🤖 AI Summary
This study addresses the security vulnerabilities of AI-assisted development tools that adopt the Model Context Protocol (MCP), which are susceptible to prompt injection attacks leading to bypassed safety constraints, sensitive data leakage, and unauthorized tool invocation. The work presents the first systematic empirical evaluation of seven widely used MCP clients, analyzing their defensive capabilities against tool-poisoning scenarios across multiple dimensions—including static validation, parameter visibility, injection detection, user warnings, execution sandboxing, and audit logging. The investigation uncovers novel attack surfaces such as cross-tool poisoning and exploitation of hidden parameters, revealing substantial disparities in security robustness among implementations (e.g., Claude Desktop demonstrates relative resilience, whereas Cursor exhibits high vulnerability). Based on these findings, the paper offers actionable security hardening guidelines for both MCP implementers and developers.
📝 Abstract
Prompt injection is listed as the number-one vulnerability class in the OWASP Top 10 for LLM Applications that can subvert LLM guardrails, disclose sensitive data, and trigger unauthorized tool use. Developers are rapidly adopting AI-assisted development tools built on the Model Context Protocol (MCP). However, their convenience comes with security risks, especially prompt-injection attacks delivered via tool-poisoning vectors.

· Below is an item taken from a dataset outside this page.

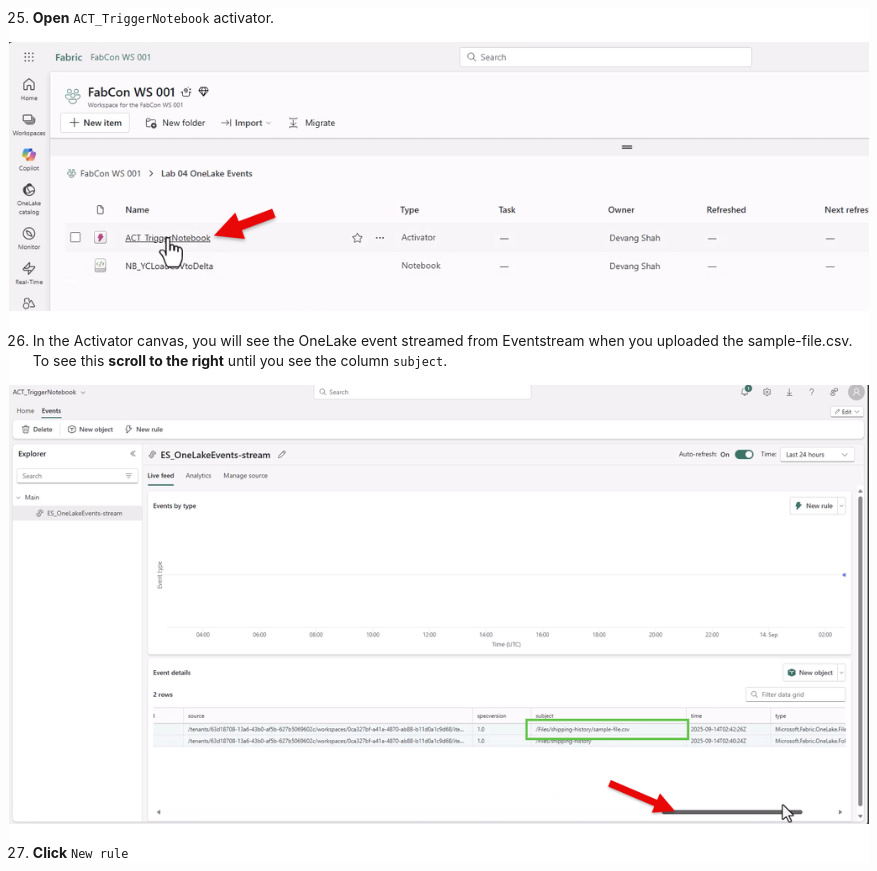 25. **Open** `ACT_TriggerNotebook` activator.

![alt text](assets/image_task11_step25.png)

26. In the Activator canvas, you will see the OneLake event streamed from Eventstream when you uploaded the sample-file.csv. To see this **scroll to the right** until you see the column `subject`.

![alt text](assets/image_task11_step26.png)

27. **Click** `New rule`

While prior research has studied prompt injection in LLMs, the security posture of real-world MCP clients remains underexplored. We present the first empirical analysis of prompt injection with the tool-poisoning vulnerability across seven widely used MCP clients: Claude Desktop, Claude Code, Cursor, Cline, Continue, Gemini CLI, and Langflow. We identify their detection and mitigation mechanisms, as well as the coverage of security features, including static validation, parameter visibility, injection detection, user warnings, execution sandboxing, and audit logging. Our evaluation reveals significant disparities. While some clients, such as Claude Desktop, implement strong guardrails, others, such as Cursor, exhibit high susceptibility to cross-tool poisoning, hidden parameter exploitation, and unauthorized tool invocation. We further provide actionable guidance for MCP implementers and the software engineering community seeking to build secure AI-assisted development workflows.